If we plot the frequencies of the values in data such that the values are on x-axis or horizontal axis and the count or frequency of each value on y-axis. Meaning more the frequency of a particular value, higher is the bar.
Data can be distributed in different ways.
It can be spread out more to the left meaning higher values are more frequent.
Or it can be spread more to the right meaning the smaller values have occurred more often.
Or it can be jumbled up.
But there are many cases where data tends to be
around the central values and symmetrical around the left and right. Such distribution is called the normal distribution. It is often called a "Bell Curve" because it looks like a bell.
In the normal distribution, the mean, median and mode are same. It has symmetry about the center. 50% values are less than the mean and remaining 50% are greater than the mean. In the real world, many things closely follow a normal distribution. For example, heights of people and the marks scored by students in the exam will generally have the normal distribution.
Meaning, the number of students achieving the average marks are very high while the number of students get very high or very low marks are very rare.
The normal distribution is usually represented by mean and standard deviation.
Also, normal distribution follows 68-95-99.7% rule. What is this rule?
In normal distribution, 68% of the values are within 1 standard deviation from the mean. What does it mean?
Say we have heights of the students which follow the normal distribution.
The mean of the heights is 150cm and the standard deviation is 10cm.
The rule says 68% of the values would be within 1 standard deviation from the mean. It means that 34% students will have the heights between 150 cm and 160 cm.
Also 34% students will have the heights between 140 cm and 150 cm.
We can also say that 68% students will have the heights between 140 cm and 160 cm
In the normal distribution, 95% of the values are within 2 standard deviations from the mean.
Since standard deviation is 10, 2 standard deviations is 2 multiplied by 10 i.e 20.
It means that 47.5% students will have the heights between 150 cm and 170 cm.
And 47.5% students will have heights between 130 cm and 150 cm
We can also say that 95% students will have heights between 130 cm and 170 cm.
In the normal distribution, 99.7% of the values are within 3 standard deviations from the mean.
Since standard deviation is 10, 3 standard deviations is 3 multiplied by 10 i.e 30.
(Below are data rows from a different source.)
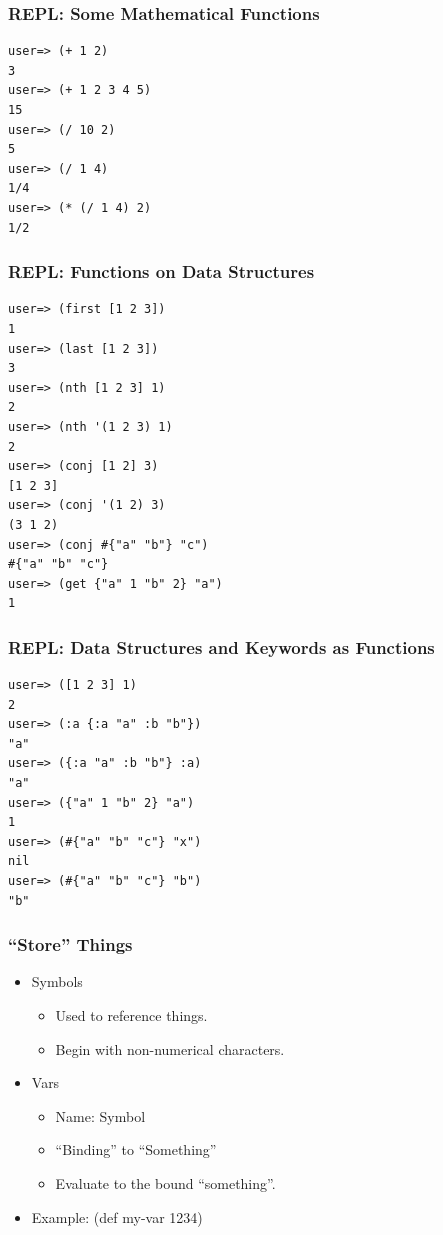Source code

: \documentclass{beamer}
\begin{document}
\begin{frame}[fragile]
\frametitle{REPL: Some Mathematical Functions}
\begin{lstlisting}[basicstyle=\scriptsize]
user=> (+ 1 2)
3
user=> (+ 1 2 3 4 5)
15
user=> (/ 10 2)
5
user=> (/ 1 4)
1/4
user=> (* (/ 1 4) 2)
1/2
\end{lstlisting}
\end{frame}

\begin{frame}[fragile]
\frametitle{REPL: Functions on Data Structures}
\begin{lstlisting}[basicstyle=\scriptsize]
user=> (first [1 2 3])
1
user=> (last [1 2 3])
3
user=> (nth [1 2 3] 1)
2
user=> (nth '(1 2 3) 1)
2
user=> (conj [1 2] 3)
[1 2 3]
user=> (conj '(1 2) 3)
(3 1 2)
user=> (conj #{"a" "b"} "c")
#{"a" "b" "c"}
user=> (get {"a" 1 "b" 2} "a")
1
\end{lstlisting}
\end{frame}

\begin{frame}[fragile]
\frametitle{REPL: Data Structures and Keywords as Functions}
\begin{lstlisting}[basicstyle=\scriptsize]
user=> ([1 2 3] 1)
2
user=> (:a {:a "a" :b "b"})
"a"
user=> ({:a "a" :b "b"} :a)
"a"
user=> ({"a" 1 "b" 2} "a")
1
user=> (#{"a" "b" "c"} "x")
nil
user=> (#{"a" "b" "c"} "b")
"b"
\end{lstlisting}
\end{frame}


  \begin{frame}
      \frametitle{``Store'' Things}

      \begin{itemize}
          \item Symbols
              \begin{itemize}
                  \item Used to reference things.
                  \item Begin with non-numerical characters.
              \end{itemize}
          \item Vars
              \begin{itemize}
                  \item Name: Symbol
                  \item ``Binding'' to ``Something''
                  \item Evaluate to the bound ``something''.
              \end{itemize}
          \item Example: (def my-var 1234)
      \end{itemize}
  \end{frame}
\end{document}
It means that 99.7% of the students will have the heights between 120 and 180.
The remaining 0.3% numbers are called outliers. Any normal distribution will follow the 68-95-99.7% rule.
Also please note that if the data distribution is tail heavy then it becomes harder for some Machine Learning algorithms to detect patterns. In such cases, we try transforming the data to have more bell-shaped or normal distribution. Let’s see a question on the normal distribution.
A college admissions officer wants to determine which of the two applicants scored better on their standardized test. Pam, who scored 1800 on her SAT, or Jim, who scored 24 on his ACT? Below are the mean and standard deviation for the SAT and ACT score.
In SAT, the mean score is 1500 and the standard deviation is 300. In ACT, the mean score is 21 and the standard deviation is 5.
We can find out who performed better between Pam and Jim by finding out who is more standard deviation away from the mean.
As you can see that Pam is one standard deviation away from the mean and Jim is 0.6 standard deviation away from the mean. This shows that Pam has performed better on the test compared to Jim.